Thread: pg_trgm indexes giving bad estimations?

pg_trgm indexes giving bad estimations?

From
Ben
Date:
I've got another query I'm trying to optimize:

select aj.album from
public.track t
join public.albumjoin aj
on (aj.track = t.id)
join (select id from public.albummeta am where tracks between 10 and
14) lam
on (lam.id = aj.album)
where (t.name % '01New OrderEvil Dust' or t.name % '04OrbitalOpen Mind')
group by aj.album having count(*) >= 9.6;

This gives an expensive (but still reasonable) plan of:

HashAggregate  (cost=76523.64..76602.25 rows=4492 width=4)
    Filter: ((count(*))::numeric >= 9.6)
    ->  Hash Join  (cost=63109.73..76501.18 rows=4492 width=4)
          Hash Cond: ("outer".id = "inner".album)
          ->  Bitmap Heap Scan on albummeta am
(cost=1810.10..9995.34 rows=187683 width=4)
                Recheck Cond: ((tracks >= 10) AND (tracks <= 14))
                ->  Bitmap Index Scan on albummeta_tracks_index
(cost=0.00..1810.10 rows=187683 width=0)
                      Index Cond: ((tracks >= 10) AND (tracks <= 14))
          ->  Hash  (cost=61274.03..61274.03 rows=10243 width=4)
                ->  Nested Loop  (cost=163.87..61274.03 rows=10243
width=4)
                      ->  Bitmap Heap Scan on track t
(cost=163.87..28551.33 rows=10243 width=4)
                            Recheck Cond: (((name)::text % '01New
OrderEvil Dust'::text) OR ((name)::text % '04OrbitalOpen Mind'::text))
                            ->  BitmapOr  (cost=163.87..163.87
rows=10248 width=0)
                                  ->  Bitmap Index Scan on
track_name_trgm_idx  (cost=0.00..81.93 rows=5124 width=0)
                                        Index Cond: ((name)::text %
'01New OrderEvil Dust'::text)
                                  ->  Bitmap Index Scan on
track_name_trgm_idx  (cost=0.00..81.93 rows=5124 width=0)
                                        Index Cond: ((name)::text %
'04OrbitalOpen Mind'::text)
                      ->  Index Scan using albumjoin_trackindex on
albumjoin aj  (cost=0.00..3.18 rows=1 width=8)
                            Index Cond: (aj.track = "outer".id)
(19 rows)

Unfortunately, when I modify this example to use a more typical
number of trigram searches or'd together (anywhere from 10 to 20),
the planner thinks the bitmap heap scan on track t will return a lot
of rows, and so reverts to doing a sequential scan of albumjoin for
the next table join. That would make sense.... IF there were a lot of
rows returned by the bitmap index scans. But here is where the
planner gets it really wrong, if I'm reading it right.

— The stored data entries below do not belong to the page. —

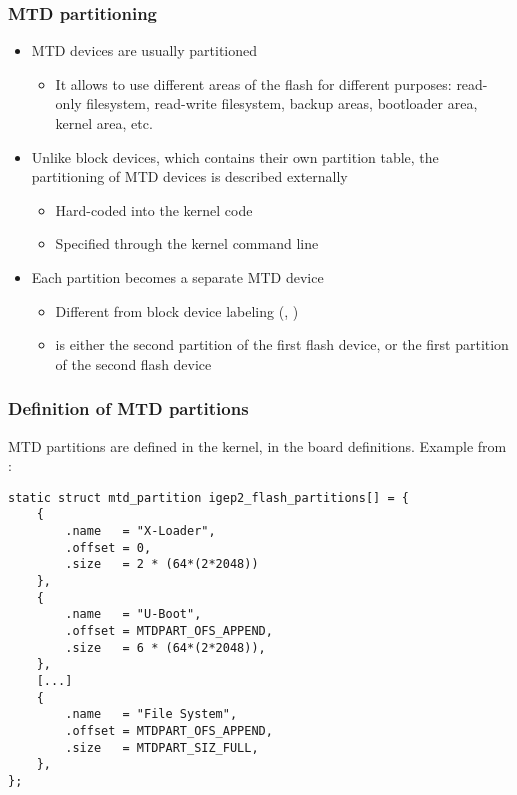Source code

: \begin{frame}
  \frametitle{MTD partitioning}
  \begin{itemize}
  \item MTD devices are usually partitioned
    \begin{itemize}
    \item It allows to use different areas of the flash for different
      purposes: read-only filesystem, read-write filesystem, backup
      areas, bootloader area, kernel area, etc.
    \end{itemize}
  \item Unlike block devices, which contains their own partition
    table, the partitioning of MTD devices is described externally
    \begin{itemize}
    \item Hard-coded into the kernel code
    \item Specified through the kernel command line
    \end{itemize}
  \item Each partition becomes a separate MTD device
    \begin{itemize}
    \item Different from block device labeling (,
      )
    \item {} is either the second partition of the first
      flash device, or the first partition of the second flash device
\end{itemize}
\end{itemize}
\end{frame}

\begin{frame}[fragile]
  \frametitle{Definition of MTD partitions}

  MTD partitions are defined in the kernel, in the board
  definitions. Example from
  :
\scriptsize
\begin{verbatim}
static struct mtd_partition igep2_flash_partitions[] = {
    {
        .name   = "X-Loader",
        .offset = 0,
        .size   = 2 * (64*(2*2048))
    },
    {
        .name   = "U-Boot",
        .offset = MTDPART_OFS_APPEND,
        .size   = 6 * (64*(2*2048)),
    },
    [...]
    {
        .name   = "File System",
        .offset = MTDPART_OFS_APPEND,
        .size   = MTDPART_SIZ_FULL,
    },
};
\end{verbatim}
\end{frame}

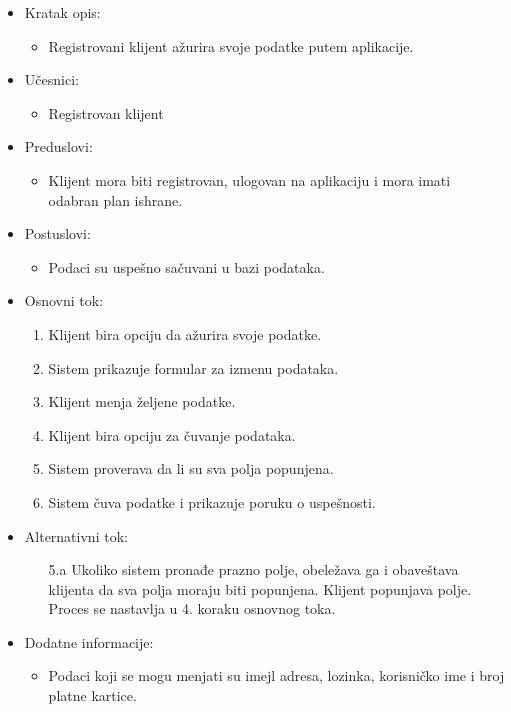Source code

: 
\begin{itemize}
    \item Kratak opis:
        \begin{itemize}
            \item Registrovani klijent ažurira svoje podatke putem aplikacije.
        \end{itemize}
    \item Učesnici:
        \begin{itemize}
            \item Registrovan klijent
        \end{itemize}
    \item Preduslovi:
        \begin{itemize}
            \item Klijent mora biti registrovan, ulogovan na aplikaciju i mora imati odabran plan ishrane.
        \end{itemize}
    \item Postuslovi:
        \begin{itemize}
            \item Podaci su uspešno sačuvani u bazi podataka.
        \end{itemize}
    \item Osnovni tok:
        \begin{enumerate}
            \item Klijent bira opciju da ažurira svoje podatke.
            \item Sistem prikazuje formular za izmenu podataka.
            \item Klijent menja željene podatke. 
            \item Klijent bira opciju za čuvanje podataka.
            \item Sistem proverava da li su sva polja popunjena.
            \item Sistem čuva podatke i prikazuje poruku o uspešnosti.
        \end{enumerate}
    \item Alternativni tok:
        \begin{itemize}
            \item[5.a] Ukoliko sistem pronađe prazno polje, obeležava ga i obaveštava klijenta da sva polja moraju biti popunjena. Klijent popunjava polje. Proces se nastavlja u 4. koraku osnovnog toka.
        \end{itemize}
    \item Dodatne informacije:
        \begin{itemize}
            \item Podaci koji se mogu menjati su imejl adresa, lozinka, korisničko ime i broj platne kartice.
        \end{itemize}
\end{itemize}

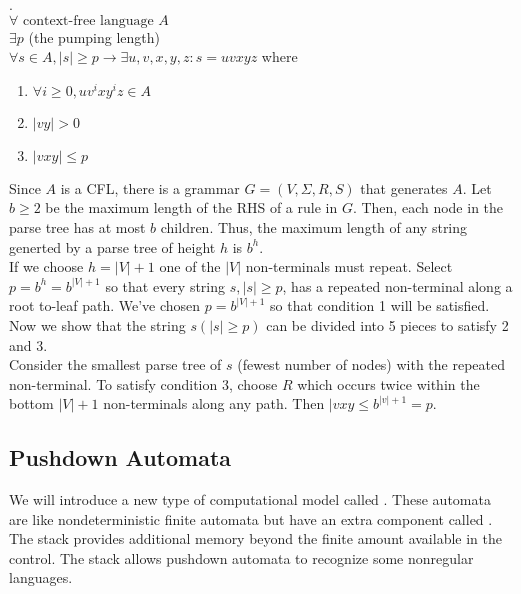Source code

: \documentclass{article}
\begin{document}
\begin{definition}. \\
  $\forall \textrm{ context-free language } A$ \\ 
  $\exists p$ (the pumping length) \\ 
  $\forall s \in A, |s| \geq p \rightarrow \exists u,v,x,y,z:s = uvxyz$ where 
  \begin{enumerate}
    \item $\forall i \geq 0, uv^i xy^i z \in A$ 
    \item $|vy| > 0$ 
    \item $|vxy| \leq p$
  \end{enumerate}

   Since $A$ is a CFL, there is a grammar $G = (V, \Sigma, R, S)$ that generates $A$. Let $b \geq 2$ be the maximum length of the RHS of a rule in $G$. Then, each node in the parse tree has at most $b$ children. Thus, the maximum length of any string generted by a parse tree of height $h$ is $b^h$. \\ 

If we choose $h = |V| + 1$ one of the $|V|$ non-terminals must repeat. Select $p=b^h = b^{|V|+1}$ so that every string $s, |s| \geq p$, has a repeated non-terminal along a root to-leaf path. We've chosen $p= b^{|V| +1}$ so that condition 1 will be satisfied. Now we show that the string $s(|s| \geq p)$ can be divided into 5 pieces to satisfy 2 and 3. \\ 

  Consider the smallest parse tree of $s$ (fewest number of nodes) with the repeated non-terminal. To satisfy condition 3, choose $R$ which occurs twice within the bottom $|V| + 1$ non-terminals along any path. Then $|vxy \leq b^{|v|+1} = p$.
\end{definition}

\subsection{Pushdown Automata}

We will introduce a new type of computational model called . These automata are like nondeterministic finite automata but have an extra component called . The stack provides additional memory beyond the finite amount available in the control. The stack allows pushdown automata to recognize some nonregular languages. \\ 
\end{document}
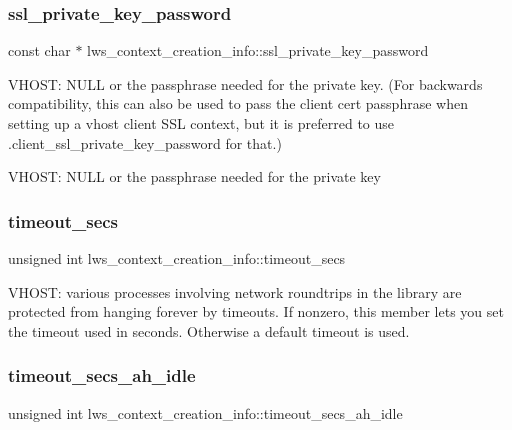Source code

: \subsubsection{\texorpdfstring{ssl\+\_\+private\+\_\+key\+\_\+password}{ssl\_private\_key\_password}}
{\footnotesize\ttfamily const char $\ast$ lws\+\_\+context\+\_\+creation\+\_\+info\+::ssl\+\_\+private\+\_\+key\+\_\+password}

V\+H\+O\+ST\+: N\+U\+LL or the passphrase needed for the private key. (For backwards compatibility, this can also be used to pass the client cert passphrase when setting up a vhost client S\+SL context, but it is preferred to use .client\+\_\+ssl\+\_\+private\+\_\+key\+\_\+password for that.)

V\+H\+O\+ST\+: N\+U\+LL or the passphrase needed for the private key \mbox{\label{structlws__context__creation__info_a6cfa3d51df2def3349a5cbf0d712822d}} 
\subsubsection{\texorpdfstring{timeout\+\_\+secs}{timeout\_secs}}
{\footnotesize\ttfamily unsigned int lws\+\_\+context\+\_\+creation\+\_\+info\+::timeout\+\_\+secs}

V\+H\+O\+ST\+: various processes involving network roundtrips in the library are protected from hanging forever by timeouts. If nonzero, this member lets you set the timeout used in seconds. Otherwise a default timeout is used. \mbox{\label{structlws__context__creation__info_a5400952fc021de4d5c02a5193b1705f1}} 
\subsubsection{\texorpdfstring{timeout\+\_\+secs\+\_\+ah\+\_\+idle}{timeout\_secs\_ah\_idle}}
{\footnotesize\ttfamily unsigned int lws\+\_\+context\+\_\+creation\+\_\+info\+::timeout\+\_\+secs\+\_\+ah\+\_\+idle}

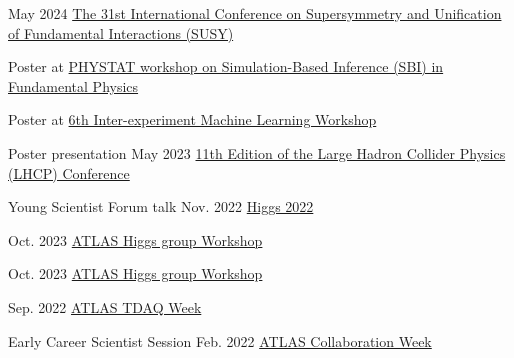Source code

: 
\begin{cventries}
    {}
    {May 2024}
    {\href{https://indico.cern.ch/event/1354279/contributions/5942297/}{The 31st International Conference on Supersymmetry and Unification of Fundamental Interactions (SUSY)}}
    {}\vspace*{2mm}

    {}
    {}
    {}
    {
        \begin{cvitems}
        \item Poster at \href{https://indico.cern.ch/event/1355601/contributions/5910202/}{PHYSTAT workshop on Simulation-Based Inference (SBI) in Fundamental Physics}
        \item Poster at \href{https://indico.cern.ch/event/1297159/contributions/5729232/}{6th Inter-experiment Machine Learning Workshop}
        \end{cvitems}
    }\vspace*{2mm}
    
    {Poster presentation}
    {May 2023}
    {\href{https://indico.cern.ch/event/1198609/contributions/5340462/}{11th Edition of the Large Hadron Collider Physics (LHCP) Conference}}
    {}\vspace*{2mm}
    
    {Young Scientist Forum talk}
    {Nov. 2022}
    {\href{https://indico.cern.ch/event/1086716/contributions/5049260/}{Higgs 2022}}
    {}\vspace*{2mm}


    {}
    {Oct. 2023}
    {\href{https://indico.cern.ch/event/1280531/contributions/5556190/}{ATLAS Higgs group Workshop}}{}\vspace*{2mm}

    {}
    {Oct. 2023}
    {\href{https://indico.cern.ch/event/1280531/contributions/5559532/}{ATLAS Higgs group Workshop}}{}\vspace*{2mm}

    {}
    {Sep. 2022}
    {\href{https://indico.cern.ch/event/1172448/contributions/4924082/}{ATLAS TDAQ Week}}
    {}\vspace*{2mm}

    {Early Career Scientist Session}
    {Feb. 2022}
    {\href{https://indico.cern.ch/event/1108354/\#167-readiness-of-the-jet-trigg}{ATLAS Collaboration Week}}{}

\end{cventries}
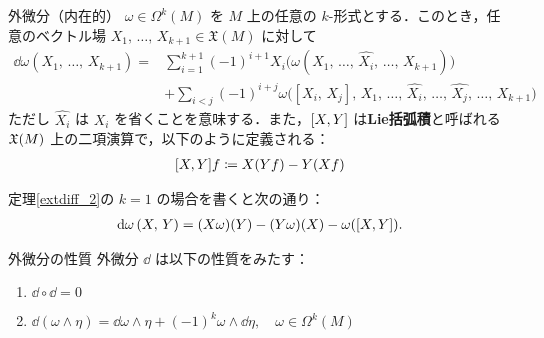 \documentclass[geometry_main]{subfiles}
\begin{document}
\begin{mytheo}[label=extdiff_2]{外微分（内在的）}
	$\omega \in \Omega^k(M)$ を $M$ 上の任意の $k$-形式とする．このとき，任意のベクトル場 $X_1,\, \dots ,\, X_{k+1} \in \mathfrak{X} (M)$ に対して
	\begin{align} 
		\dd{\omega} (X_1,\, \dots ,\, X_{k+1}) = &\sum_{i=1}^{k+1} (-1)^{i+1} X_i \bigl( \omega(X_1,\, \dots ,\, \hat{X_i},\, \dots,\, X_{k+1}) \bigr) \\
		&+ \sum_{i < j} (-1)^{i+j} \omega \bigl( [X_i,\, X_j],\, X_1,\, \dots ,\, \hat{X_i},\, \dots ,\, \hat{X_j},\, \dots ,\, X_{k+1} \bigr) 
	\end{align}
	ただし $\hat{X_i}$ は $X_i$ を省くことを意味する．また，$\comm{X}{Y}$ は\textbf{Lie括弧積}と呼ばれる $\mathfrak{X}(M)$ 上の二項演算で，以下のように定義される：
	\begin{align} 
		\comm{X}{Y}f \coloneqq X(Yf) - Y(Xf)
	\end{align}
\end{mytheo}

定理\ref{extdiff_2}の $k=1$ の場合を書くと次の通り：
\begin{align} 
	\dd{\omega}(X,\, Y) = (X\omega)(Y) - (Y\omega)(X) - \omega(\comm{X}{Y}).
\end{align}

\begin{mytheo}[label=extdiff_3]{外微分の性質}
	外微分 $\dd{}$ は以下の性質をみたす：
	\begin{enumerate} 
		\item $\dd{}\circ \dd{} = 0$
		\item $\dd{(\omega \wedge \eta)} = \dd{\omega} \wedge \eta + (-1)^k \omega \wedge \dd{\eta},\quad \omega \in \Omega^k(M)$
	\end{enumerate}
\end{mytheo}
\end{document}
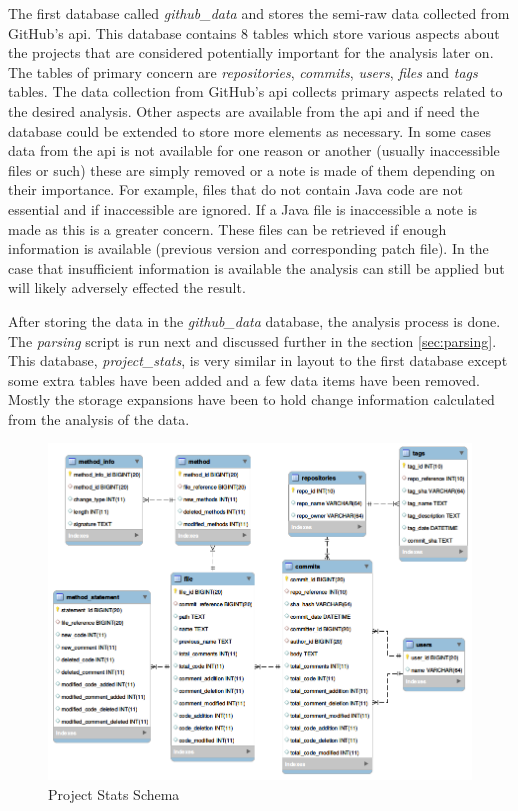 The first database called \textit{github\_data} and stores the semi-raw data collected from GitHub's \gls{api}. This database contains 8 tables which store various aspects about the projects that are considered potentially important for the analysis later on. The tables of primary concern are \textit{repositories}, \textit{commits}, \textit{users}, \textit{files} and \textit{tags} tables. The data collection from GitHub's \gls{api} collects primary aspects related to the desired analysis. Other aspects are available from the \gls{api} and if need the database could be extended to store more elements as necessary. In some cases data from the \gls{api} is not available for one reason or another (usually inaccessible files or such) these are simply removed or a note is made of them depending on their importance. For example, files that do not contain Java code are not essential and if inaccessible are ignored. If a Java file is inaccessible a note is made as this is a greater concern. These files can be retrieved if enough information is available (previous version and corresponding patch file). In the case that insufficient information is available the analysis can still be applied but will likely adversely effected the result.

After storing the data in the \textit{github\_data} database, the analysis process is done. The \textit{parsing} script is run next and discussed further in the section \ref{sec:parsing}. This database, \textit{project\_stats}, is very similar in layout to the first database except some extra tables have been added and a few data items have been removed. Mostly the storage expansions have been to hold change information calculated from the analysis of the data.

\begin{figure}[!ht]
    \centering
        \includegraphics[width=1.0\textwidth]{images/project_stats_schema}
    \caption{Project Stats Schema}
    \label{fig:project_stats_schema}
\end{figure}

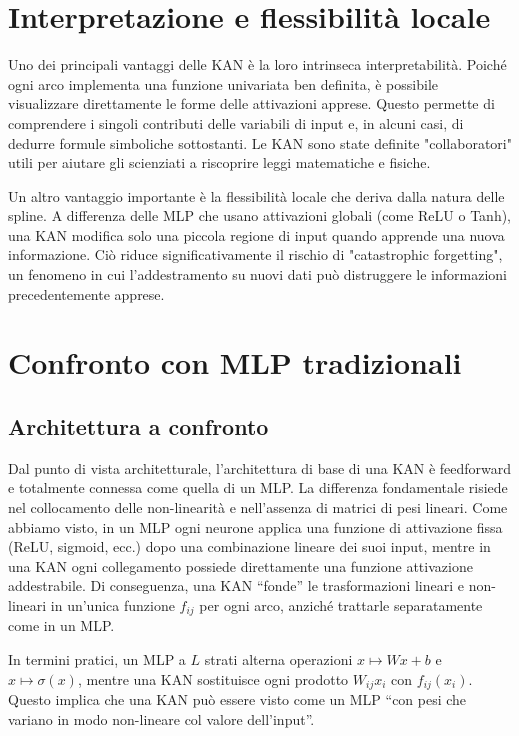 \documentclass[a4paper,12pt]{report}
\begin{document}
	\section{Interpretazione e flessibilità locale}
	Uno dei principali vantaggi delle KAN è la loro intrinseca interpretabilità. Poiché ogni arco implementa una funzione univariata ben definita, è possibile visualizzare direttamente le forme delle attivazioni apprese. Questo permette di comprendere i singoli contributi delle variabili di input e, in alcuni casi, di dedurre formule simboliche sottostanti. Le KAN sono state definite "collaboratori" utili per aiutare gli scienziati a riscoprire leggi matematiche e fisiche.
	
	Un altro vantaggio importante è la flessibilità locale che deriva dalla natura delle spline. A differenza delle MLP che usano attivazioni globali (come ReLU o Tanh), una KAN modifica solo una piccola regione di input quando apprende una nuova informazione. Ciò riduce significativamente il rischio di "catastrophic forgetting", un fenomeno in cui l'addestramento su nuovi dati può distruggere le informazioni precedentemente apprese.
	
	\section{Confronto con MLP tradizionali}
	
	\subsection{Architettura a confronto}
	
	Dal punto di vista architetturale, l’architettura di base di una KAN è feedforward e totalmente connessa come quella di un MLP. La differenza fondamentale risiede nel collocamento delle non-linearità e nell’assenza di matrici di pesi lineari. Come abbiamo visto, in un MLP ogni neurone applica una funzione di attivazione fissa (ReLU, sigmoid, ecc.) dopo una combinazione lineare dei suoi input, mentre in una KAN ogni collegamento possiede direttamente una funzione attivazione addestrabile. Di conseguenza, una KAN “fonde” le trasformazioni lineari e non-lineari in un’unica funzione $f_{ij}$ per ogni arco, anziché trattarle separatamente come in un MLP.
	
	In termini pratici, un MLP a $L$ strati alterna operazioni $x \mapsto W x + b$ e $x \mapsto \sigma(x)$, mentre una KAN sostituisce ogni prodotto $W_{ij}x_i$ con $f_{ij}(x_i)$. Questo implica che una KAN può essere visto come un MLP “con pesi che variano in modo non-lineare col valore dell’input”. 
	
\end{document}
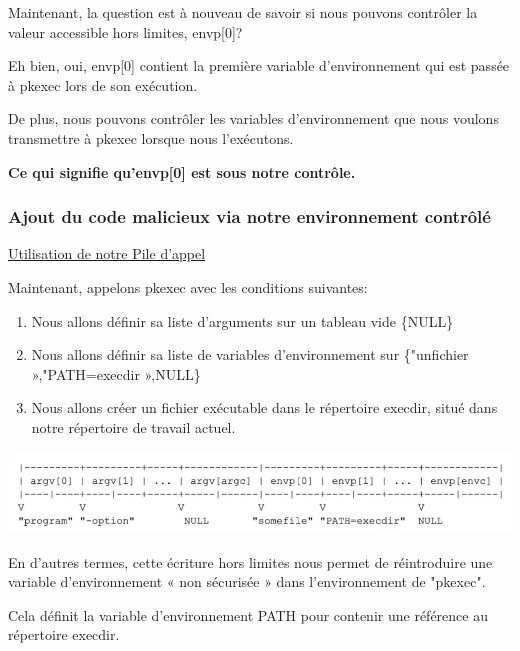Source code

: \documentclass[12pt,a4paper]{article}
\begin{document}
\begin{flushleft}
                \item Maintenant, la question est à nouveau de savoir si nous pouvons contrôler la valeur accessible hors limites, envp[0]? 
                \item Eh bien, oui, envp[0] contient la première variable d’environnement qui est passée à pkexec lors de son exécution. 
                \item De plus, nous pouvons contrôler les variables d’environnement que nous voulons transmettre à pkexec lorsque nous l’exécutons. 
                \item \textbf{Ce qui signifie qu'envp[0] est sous notre contrôle.}
                \subsubsection{Ajout du code malicieux via notre environnement contrôlé}
                \item \underline{Utilisation de notre Pile d'appel}
                     \item Maintenant, appelons pkexec avec les conditions suivantes:
                     \begin{enumerate}
                         \item Nous allons définir sa liste d’arguments sur un tableau vide \{NULL\}
                         \item Nous allons définir sa liste de variables d’environnement sur \{"unfichier »,"PATH=execdir »,NULL\}
                         \item Nous allons créer un fichier exécutable dans le répertoire execdir, situé dans notre répertoire de travail actuel.
                     \end{enumerate}
                 \begin{center}
                    \includegraphics[scale=0.4]{image} \cite{CVE2021425:online}
                 \end{center}
                \item En d'autres termes, cette écriture hors limites nous permet de réintroduire une variable d’environnement « non sécurisée » dans l'environnement de "pkexec".
                \item Cela définit la variable d’environnement PATH pour contenir une référence au répertoire execdir. 

\end{flushleft}
\end{document}
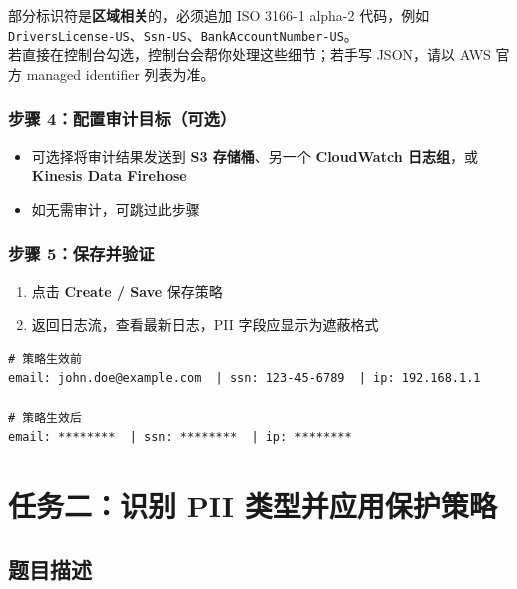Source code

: \documentclass[12pt, a4paper]{article}
\begin{document}
\begin{warnbox}
  部分标识符是\textbf{区域相关}的，必须追加 ISO 3166-1 alpha-2 代码，例如
  \texttt{DriversLicense-US}、\texttt{Ssn-US}、\texttt{BankAccountNumber-US}。\\
  若直接在控制台勾选，控制台会帮你处理这些细节；若手写 JSON，请以 AWS 官方 managed identifier 列表为准。
\end{warnbox}

\subsubsection{步骤 4：配置审计目标（可选）}

\begin{itemize}[leftmargin=2em]
  \item 可选择将审计结果发送到 \textbf{S3 存储桶}、另一个 \textbf{CloudWatch 日志组}，或 \textbf{Kinesis Data Firehose}
  \item 如无需审计，可跳过此步骤
\end{itemize}

\subsubsection{步骤 5：保存并验证}

\begin{enumerate}[leftmargin=2em]
  \item 点击 \textbf{Create / Save} 保存策略
  \item 返回日志流，查看最新日志，PII 字段应显示为遮蔽格式
\end{enumerate}

\begin{lstlisting}[caption={策略生效后的日志示例}]
# 策略生效前
email: john.doe@example.com  | ssn: 123-45-6789  | ip: 192.168.1.1

# 策略生效后
email: ********  | ssn: ********  | ip: ********
\end{lstlisting}

\newpage

\section{任务二：识别 PII 类型并应用保护策略}

\subsection{题目描述}
\end{document}
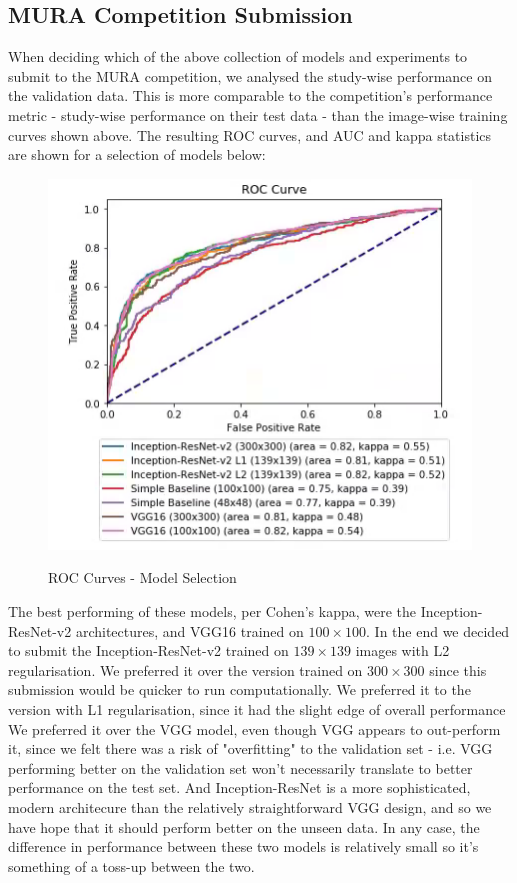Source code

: \documentclass[11pt]{article} %
\theoremstyle{plain}
\theoremstyle{definition}
\begin{document}
\subsection{MURA Competition Submission}
When deciding which of the above collection of models and experiments to submit to the MURA competition, we analysed the study-wise performance on the validation data. This is more comparable to the competition's performance metric - study-wise performance on their test data - than the image-wise training curves shown above. The resulting ROC curves, and AUC and kappa statistics are shown for a selection of models below:
\begin{figure}[!ht]
\centering
\includegraphics[scale=0.8]{roc_curves_final.png}
\label{fig:roc_curves_final}
\caption{ROC Curves - Model Selection}
\end{figure}
\FloatBarrier
\noindent
The best performing of these models, per Cohen's kappa, were the Inception-ResNet-v2 architectures, and VGG16 trained on \(100 \times 100\). In the end we decided to submit the Inception-ResNet-v2 trained on \(139 \times 139\) images with L2 regularisation. We preferred it over the version trained on \(300 \times 300\) since this submission would be quicker to run computationally. We preferred it to the version with L1 regularisation, since it had the slight edge of overall performance We preferred it over the VGG model, even though VGG appears to out-perform it, since we felt there was a risk of "overfitting" to the validation set - i.e. VGG performing better on the validation set won't necessarily translate to better performance on the test set. And Inception-ResNet is a more sophisticated, modern architecure than the relatively straightforward VGG design, and so we have hope that it should perform better on the unseen data. In any case, the difference in performance between these two models is relatively small so it's something of a toss-up between the two.
\end{document}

It seems to think both my index scans will return 5124 rows, when, in
reality, it's a lot less:

select count(*) from public.track where name % '01New OrderEvil Dust';
count
-------
     20
(1 row)

select count(*) from public.track where name % '04OrbitalOpen Mind';
count
-------
    123
(1 row)


How can I get the planner to not expect so many rows to be returned?
A possibly related question is: because pg_tgrm lets me set the
matching threshold of the % operator, how does that affect the planner?

Re: pg_trgm indexes giving bad estimations?

From
Tom Lane
Date:
Ben <bench@silentmedia.com> writes:
> How can I get the planner to not expect so many rows to be returned?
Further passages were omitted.